Las acciones de toda América Latina, aisladas hasta ahora de la guerra en Oriente Medio y su impacto en el suministro de petróleo euroasiático, han mantenido el 70 % de su ganancia de casi una quinta parte en términos de euros en el índice Stoxx de acciones latinoamericanas, liderado por el índice Bovespa de Brasil y con cuatro productores de energía entre las diez mayores acciones.
«Una vez que termine la guerra, creemos que los precios del oro podrían volver a su nivel anterior a la guerra, en torno a los 4600 dólares», afirma una nota del analista Bernard Dahdah, del banco francés Natixis, que estima que «el impacto total de las expectativas del mercado y la reacción a la guerra ha sido de hasta 750 dólares por onza».
«Dicho esto, si la guerra se prolonga más de dos semanas, no creemos que los precios del oro sigan moviéndose lateralmente [gracias al] impacto inflacionista que el aumento de los precios de la energía podría tener en la economía mundial».
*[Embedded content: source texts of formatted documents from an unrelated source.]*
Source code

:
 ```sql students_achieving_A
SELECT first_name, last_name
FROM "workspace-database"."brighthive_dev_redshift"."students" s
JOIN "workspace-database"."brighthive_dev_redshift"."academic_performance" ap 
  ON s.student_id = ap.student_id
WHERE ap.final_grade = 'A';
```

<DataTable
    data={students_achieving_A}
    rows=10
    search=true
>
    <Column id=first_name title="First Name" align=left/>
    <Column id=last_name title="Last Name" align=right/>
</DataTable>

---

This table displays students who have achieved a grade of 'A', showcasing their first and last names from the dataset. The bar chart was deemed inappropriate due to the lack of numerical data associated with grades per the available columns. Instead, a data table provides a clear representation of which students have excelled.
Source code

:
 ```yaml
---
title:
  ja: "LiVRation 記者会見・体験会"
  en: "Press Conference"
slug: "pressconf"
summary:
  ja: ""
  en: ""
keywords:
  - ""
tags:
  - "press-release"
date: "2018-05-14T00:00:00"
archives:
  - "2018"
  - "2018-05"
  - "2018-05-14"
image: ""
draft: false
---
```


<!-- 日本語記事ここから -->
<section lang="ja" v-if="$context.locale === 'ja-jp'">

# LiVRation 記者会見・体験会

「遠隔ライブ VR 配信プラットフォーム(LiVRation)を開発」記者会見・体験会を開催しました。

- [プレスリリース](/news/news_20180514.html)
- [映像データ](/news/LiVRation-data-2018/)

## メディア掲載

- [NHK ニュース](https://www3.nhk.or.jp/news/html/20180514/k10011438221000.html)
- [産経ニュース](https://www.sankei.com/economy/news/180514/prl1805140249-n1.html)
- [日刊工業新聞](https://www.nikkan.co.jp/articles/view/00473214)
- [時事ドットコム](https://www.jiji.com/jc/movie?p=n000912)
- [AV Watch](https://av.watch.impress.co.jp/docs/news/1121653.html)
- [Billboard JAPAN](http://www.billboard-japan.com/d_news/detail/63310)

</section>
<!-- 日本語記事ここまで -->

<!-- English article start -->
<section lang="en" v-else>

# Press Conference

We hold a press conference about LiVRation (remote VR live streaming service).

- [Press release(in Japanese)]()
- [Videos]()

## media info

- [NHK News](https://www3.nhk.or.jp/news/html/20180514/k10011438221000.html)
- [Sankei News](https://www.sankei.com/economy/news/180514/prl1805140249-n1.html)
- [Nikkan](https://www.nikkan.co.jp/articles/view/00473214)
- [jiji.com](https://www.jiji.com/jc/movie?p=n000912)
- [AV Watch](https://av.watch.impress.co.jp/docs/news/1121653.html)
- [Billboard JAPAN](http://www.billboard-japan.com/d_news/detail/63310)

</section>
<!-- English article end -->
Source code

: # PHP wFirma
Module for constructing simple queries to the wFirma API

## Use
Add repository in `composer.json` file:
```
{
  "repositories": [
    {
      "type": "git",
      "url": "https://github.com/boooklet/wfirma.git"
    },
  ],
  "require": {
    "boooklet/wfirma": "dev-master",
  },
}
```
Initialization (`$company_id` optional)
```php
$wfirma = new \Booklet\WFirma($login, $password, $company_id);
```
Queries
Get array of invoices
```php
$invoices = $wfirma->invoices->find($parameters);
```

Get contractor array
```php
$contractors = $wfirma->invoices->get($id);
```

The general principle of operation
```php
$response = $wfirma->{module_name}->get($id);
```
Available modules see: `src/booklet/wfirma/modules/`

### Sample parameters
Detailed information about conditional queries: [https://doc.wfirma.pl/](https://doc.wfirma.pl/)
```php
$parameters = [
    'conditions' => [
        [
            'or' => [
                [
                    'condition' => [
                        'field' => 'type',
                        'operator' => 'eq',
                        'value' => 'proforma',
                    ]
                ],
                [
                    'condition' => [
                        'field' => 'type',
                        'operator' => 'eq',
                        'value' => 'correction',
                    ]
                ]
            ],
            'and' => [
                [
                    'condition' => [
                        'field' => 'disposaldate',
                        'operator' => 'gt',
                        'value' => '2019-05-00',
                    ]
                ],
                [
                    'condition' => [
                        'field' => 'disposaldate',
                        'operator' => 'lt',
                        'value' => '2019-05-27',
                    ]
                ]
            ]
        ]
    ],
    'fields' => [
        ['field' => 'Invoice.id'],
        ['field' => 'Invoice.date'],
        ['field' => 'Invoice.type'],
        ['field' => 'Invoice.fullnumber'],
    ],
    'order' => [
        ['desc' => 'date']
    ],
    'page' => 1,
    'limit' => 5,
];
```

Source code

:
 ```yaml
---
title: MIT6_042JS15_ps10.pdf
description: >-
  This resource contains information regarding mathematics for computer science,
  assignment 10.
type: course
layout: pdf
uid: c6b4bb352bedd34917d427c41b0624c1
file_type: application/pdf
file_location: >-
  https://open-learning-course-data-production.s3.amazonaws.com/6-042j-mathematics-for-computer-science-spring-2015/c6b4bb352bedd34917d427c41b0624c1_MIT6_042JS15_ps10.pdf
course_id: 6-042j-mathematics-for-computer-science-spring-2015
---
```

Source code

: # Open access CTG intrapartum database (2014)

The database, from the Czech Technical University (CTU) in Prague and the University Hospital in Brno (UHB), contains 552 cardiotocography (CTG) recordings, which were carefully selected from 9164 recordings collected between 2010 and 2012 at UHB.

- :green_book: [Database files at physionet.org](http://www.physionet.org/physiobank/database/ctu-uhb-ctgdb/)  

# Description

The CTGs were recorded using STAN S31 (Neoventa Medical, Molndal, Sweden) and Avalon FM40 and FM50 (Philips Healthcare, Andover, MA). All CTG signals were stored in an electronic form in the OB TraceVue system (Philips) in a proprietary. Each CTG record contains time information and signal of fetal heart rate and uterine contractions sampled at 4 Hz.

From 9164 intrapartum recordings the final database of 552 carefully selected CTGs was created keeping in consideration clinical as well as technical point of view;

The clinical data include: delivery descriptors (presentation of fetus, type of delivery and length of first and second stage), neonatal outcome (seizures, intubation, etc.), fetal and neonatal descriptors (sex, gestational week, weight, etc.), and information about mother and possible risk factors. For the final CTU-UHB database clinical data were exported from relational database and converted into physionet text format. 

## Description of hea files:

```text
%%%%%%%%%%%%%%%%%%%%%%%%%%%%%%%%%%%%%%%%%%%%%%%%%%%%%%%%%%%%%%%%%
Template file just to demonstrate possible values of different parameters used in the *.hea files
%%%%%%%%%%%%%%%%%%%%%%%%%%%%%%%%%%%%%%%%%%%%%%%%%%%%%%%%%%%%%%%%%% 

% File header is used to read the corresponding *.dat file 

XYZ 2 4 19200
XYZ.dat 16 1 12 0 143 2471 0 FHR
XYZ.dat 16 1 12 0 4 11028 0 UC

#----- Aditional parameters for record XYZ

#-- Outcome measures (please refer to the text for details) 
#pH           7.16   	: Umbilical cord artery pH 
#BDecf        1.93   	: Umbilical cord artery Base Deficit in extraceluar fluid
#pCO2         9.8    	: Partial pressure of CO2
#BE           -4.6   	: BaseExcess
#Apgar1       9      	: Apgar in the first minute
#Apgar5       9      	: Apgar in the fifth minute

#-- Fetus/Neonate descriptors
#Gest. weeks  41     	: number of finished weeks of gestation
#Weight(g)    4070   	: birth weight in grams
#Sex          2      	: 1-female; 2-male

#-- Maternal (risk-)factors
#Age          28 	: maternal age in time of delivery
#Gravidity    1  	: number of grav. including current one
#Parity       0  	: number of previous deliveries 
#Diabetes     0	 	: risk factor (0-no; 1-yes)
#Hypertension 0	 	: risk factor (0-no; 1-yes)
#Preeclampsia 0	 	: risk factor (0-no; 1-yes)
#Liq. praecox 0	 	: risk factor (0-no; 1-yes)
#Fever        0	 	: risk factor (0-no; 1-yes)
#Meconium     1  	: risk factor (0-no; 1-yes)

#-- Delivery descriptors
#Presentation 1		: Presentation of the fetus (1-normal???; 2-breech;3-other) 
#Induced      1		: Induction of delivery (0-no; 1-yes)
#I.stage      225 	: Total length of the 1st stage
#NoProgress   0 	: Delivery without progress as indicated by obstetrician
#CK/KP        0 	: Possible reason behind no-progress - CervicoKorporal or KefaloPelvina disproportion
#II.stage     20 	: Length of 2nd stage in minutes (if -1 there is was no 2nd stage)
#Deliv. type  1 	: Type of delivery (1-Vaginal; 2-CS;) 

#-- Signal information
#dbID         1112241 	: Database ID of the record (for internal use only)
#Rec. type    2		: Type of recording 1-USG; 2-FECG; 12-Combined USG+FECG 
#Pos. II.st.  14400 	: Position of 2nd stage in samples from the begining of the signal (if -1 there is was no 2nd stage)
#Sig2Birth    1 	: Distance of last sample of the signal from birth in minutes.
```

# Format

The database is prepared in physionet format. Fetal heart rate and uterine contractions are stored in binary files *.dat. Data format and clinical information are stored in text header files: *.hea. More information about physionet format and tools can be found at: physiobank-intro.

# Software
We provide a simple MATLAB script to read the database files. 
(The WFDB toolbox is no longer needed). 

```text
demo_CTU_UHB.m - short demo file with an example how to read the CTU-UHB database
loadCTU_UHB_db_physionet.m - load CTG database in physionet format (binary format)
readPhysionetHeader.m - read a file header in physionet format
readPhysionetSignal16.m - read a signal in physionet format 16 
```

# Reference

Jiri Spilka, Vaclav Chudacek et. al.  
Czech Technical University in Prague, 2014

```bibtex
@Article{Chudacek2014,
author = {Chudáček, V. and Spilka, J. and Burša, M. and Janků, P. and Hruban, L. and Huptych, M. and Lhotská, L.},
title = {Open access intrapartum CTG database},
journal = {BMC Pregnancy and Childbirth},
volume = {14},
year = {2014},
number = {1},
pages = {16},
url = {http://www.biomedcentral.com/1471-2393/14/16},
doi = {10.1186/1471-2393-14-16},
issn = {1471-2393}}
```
Con cotizaciones tan bajas como 5153 dólares y 84,50 dólares por onza troy, los precios del oro y la plata cayeron un 1,6 % y un 5,3 % respectivamente el miércoles, tras el repunte de ayer hasta máximos de una semana.
Los metales básicos cobre y níquel también cayeron desde el repunte de principios de esta semana.
«No hay tapón para un agujero tan grande», afirma Daniel Ghali, estratega de materias primas de la correduría canadiense TD Securities, sobre el daño causado a los flujos mundiales de petróleo por el ataque de Irán a los petroleros que atraviesan el estrecho de Ormuz.
«De los barcos que hemos identificado que atraviesan el estrecho de Ormuz, muchos tienen vínculos con Irán, China o Rusia», afirma Adam Parker, editor de inteligencia de código abierto de Sky News del Reino Unido.
Las importaciones de crudo de China aumentaron un 15,8 % anual durante enero y febrero, impulsadas por una mayor demanda de refino y el continuo almacenamiento, lo que ahora debería ayudar a aislar a la gigantesca economía asiática de la interrupción del tráfico de petroleros hacia el este en Ormuz.
Las refinerías de petróleo de la India han comprado 30 millones de barriles de petróleo ruso desde que el Tesoro de EE. UU. suspendió la semana pasada las sanciones secundarias que impuso por la guerra en curso del Kremlin en Ucrania.
Sin embargo, el mayor banco de la India se niega a procesar los pagos del crudo ruso, según informa Bloomberg, ante la incertidumbre sobre la duración de la suspensión.
En el mercado de bonos, los tipos de interés a largo plazo bajaron durante la noche en Asia, al alza de los mercados bursátiles locales.
Sin embargo, los costes de financiación de los gobiernos occidentales volvieron a subir al repuntar los precios de la energía, con los rendimientos de referencia acercándose a máximos de un mes en la deuda del Tesoro estadounidense, los más altos desde el otoño pasado en el Reino Unido e Italia, y acercándose a los máximos de los últimos dos años y medio en Alemania y Francia.
El crudo Brent repuntó por encima de los 90 dólares por barril, pero se mantuvo casi un 25 % por debajo del máximo de 44 meses alcanzado el lunes, cerca de los 120 dólares.
El índice de referencia ruso Urals Blend subió con fuerza hasta los 88 dólares por barril, tras caer un tercio desde el máximo de cuatro años registrado el lunes, por encima de los 100 dólares.
Los precios del gas natural europeo también subieron, pero se mantuvieron un octavo por debajo del máximo del lunes en los futuros holandeses TTF de abril.